## [WHAT TO WORK ON]
Copy each line of the records below that has "empty" in it.

## [THE DATA]
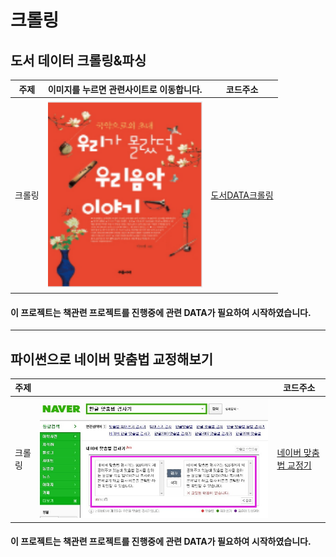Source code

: # 크롤링

## 도서 데이터 크롤링&파싱

<!-- <pre><code><pre/><code/>안에 코드를 넣으면 된다 -->
| 주제 |이미지를 누르면 관련사이트로 이동합니다.| 코드주소 |
|------|-----|----------|
|크롤링|<a href="https://www.culture.go.kr/knowledge/bookList.do" target="_blank"><img src="./img/책표지.PNG" width="100%" height="50%">|[도서DATA크롤링](https://github.com/kwong3528/Web-Scraping/blob/master/%EB%8F%84%EC%84%9C%EB%8D%B0%EC%9D%B4%ED%84%B0%EB%A5%BC%20%ED%81%AC%EB%A1%A4%EB%A7%81%20%ED%95%B4%EB%B3%B4%EC%9E%90/%EB%8F%84%EC%84%9Cdata%20%ED%81%AC%EB%A1%A4%EB%A7%81.ipynb)|

#### 이 프로젝트는 책관련 프로젝트를 진행중에 관련 DATA가 필요하여 시작하였습니다.

---------------

## 파이썬으로 네이버 맞춤법 교정해보기

<!-- <pre><code><pre/><code/>안에 코드를 넣으면 된다 -->
| 주제 || 코드주소 |
|------|-----|----------|
|크롤링|<img src="./img/naver.jpg" width="100%" height="50%">|[네이버 맞춤법 교정기](https://github.com/kwong3528/Web-Scraping/blob/master/%EB%84%A4%EC%9D%B4%EB%B2%84%20%EB%A7%9E%EC%B6%A4%EB%B2%95%20%EA%B5%90%EC%A0%95%EA%B8%B0%EB%A5%BC%20%EC%9E%90%EB%8F%99%ED%99%94%ED%95%B4%EB%B3%B4%EC%9E%90/%EB%84%A4%EC%9D%B4%EB%B2%84%EB%A7%9E%EC%B6%A4%EB%B2%95%EA%B5%90%EC%A0%95.ipynb)|

#### 이 프로젝트는 책관련 프로젝트를 진행중에 관련 DATA가 필요하여 시작하였습니다.
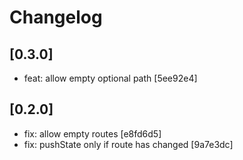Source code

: # Changelog

## [0.3.0]

-   feat: allow empty optional path [5ee92e4]

## [0.2.0]

- fix: allow empty routes [e8fd6d5]
- fix: pushState only if route has changed [9a7e3dc]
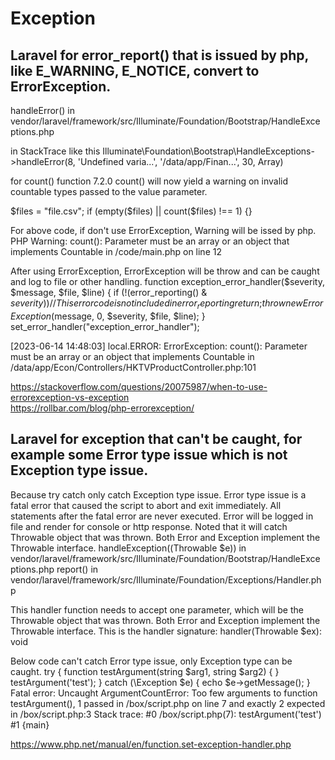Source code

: # Exception

## Laravel for error_report() that is issued by php, like E_WARNING, E_NOTICE, convert to ErrorException.

handleError() in vendor/laravel/framework/src/Illuminate/Foundation/Bootstrap/HandleExceptions.php

in StackTrace like this
Illuminate\\Foundation\\Bootstrap\\HandleExceptions->handleError(8, 'Undefined varia...', '/data/app/Finan...', 30, Array)


for count() function
7.2.0	count() will now yield a warning on invalid countable types passed to the value parameter.

$files = "file.csv";
if (empty($files) || count($files) !== 1) {}

For above code, if don't use ErrorException, Warning will be issed by php.
PHP Warning:  count(): Parameter must be an array or an object that implements Countable in /code/main.php on line 12

After using ErrorException, ErrorException will be throw and can be caught and log to file or other handling.
function exception_error_handler($severity, $message, $file, $line) {
    if (!(error_reporting() & $severity)) {
        // This error code is not included in error_reporting
        return;
    }
    throw new ErrorException($message, 0, $severity, $file, $line);
}
set_error_handler("exception_error_handler");

[2023-06-14 14:48:03] local.ERROR: ErrorException: count(): Parameter must be an array or an object that implements Countable in /data/app/Econ/Controllers/HKTVProductController.php:101

https://stackoverflow.com/questions/20075987/when-to-use-errorexception-vs-exception  
https://rollbar.com/blog/php-errorexception/

## Laravel for exception that can't be caught, for example some Error type issue which is not Exception type issue. 

Because try catch only catch Exception type issue.
Error type issue is a fatal error that caused the script to abort and exit immediately. All statements after the fatal error are never executed.
Error will be logged in file and render for console or http response. Noted that it will catch Throwable object that was thrown. Both Error and Exception implement the Throwable interface.
handleException((Throwable $e)) in vendor/laravel/framework/src/Illuminate/Foundation/Bootstrap/HandleExceptions.php
report() in vendor/laravel/framework/src/Illuminate/Foundation/Exceptions/Handler.php

This handler function needs to accept one parameter, which will be the Throwable object that was thrown. Both Error and Exception implement the Throwable interface. This is the handler signature:
handler(Throwable $ex): void

Below code can't catch Error type issue, only Exception type can be caught.
try {
function testArgument(string $arg1, string $arg2)
{
	}
	testArgument('test');
} catch (\Exception $e) {
echo $e->getMessage();
}
Fatal error: Uncaught ArgumentCountError: Too few arguments to function testArgument(), 1 passed in /box/script.php on line 7 and exactly 2 expected in /box/script.php:3
Stack trace:
#0 /box/script.php(7): testArgument('test')
#1 {main}

https://www.php.net/manual/en/function.set-exception-handler.php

## [WRITTEN SOLUTION]
-   feat: allow empty optional path [5ee92e4]
- fix: allow empty routes [e8fd6d5]
if (empty($files) || count($files) !== 1) {}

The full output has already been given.